(Given data begins)

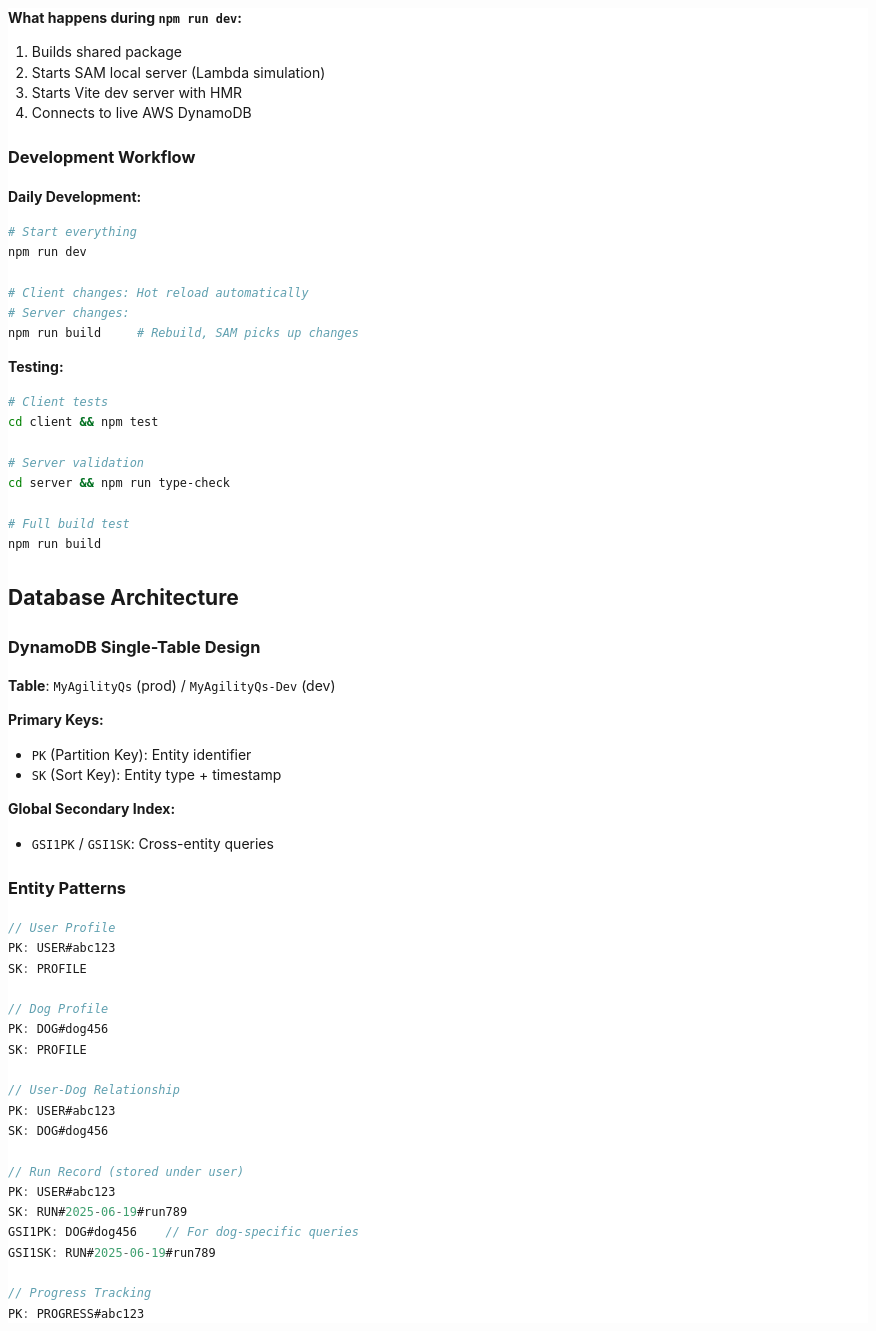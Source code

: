 **What happens during `npm run dev`:**
1. Builds shared package
2. Starts SAM local server (Lambda simulation)
3. Starts Vite dev server with HMR
4. Connects to live AWS DynamoDB

### Development Workflow

**Daily Development:**
```bash
# Start everything
npm run dev

# Client changes: Hot reload automatically
# Server changes: 
npm run build     # Rebuild, SAM picks up changes
```

**Testing:**
```bash
# Client tests
cd client && npm test

# Server validation
cd server && npm run type-check

# Full build test
npm run build
```

## Database Architecture

### DynamoDB Single-Table Design

**Table**: `MyAgilityQs` (prod) / `MyAgilityQs-Dev` (dev)

**Primary Keys:**
- `PK` (Partition Key): Entity identifier
- `SK` (Sort Key): Entity type + timestamp

**Global Secondary Index:**
- `GSI1PK` / `GSI1SK`: Cross-entity queries

### Entity Patterns

```typescript
// User Profile
PK: USER#abc123
SK: PROFILE

// Dog Profile  
PK: DOG#dog456
SK: PROFILE

// User-Dog Relationship
PK: USER#abc123
SK: DOG#dog456

// Run Record (stored under user)
PK: USER#abc123
SK: RUN#2025-06-19#run789
GSI1PK: DOG#dog456    // For dog-specific queries
GSI1SK: RUN#2025-06-19#run789

// Progress Tracking
PK: PROGRESS#abc123
```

(Given data ends)

What the task asks:
Check each line of the data for "Table". Copy the lines where it turns up.

Task result:
### DynamoDB Single-Table Design
**Table**: `MyAgilityQs` (prod) / `MyAgilityQs-Dev` (dev)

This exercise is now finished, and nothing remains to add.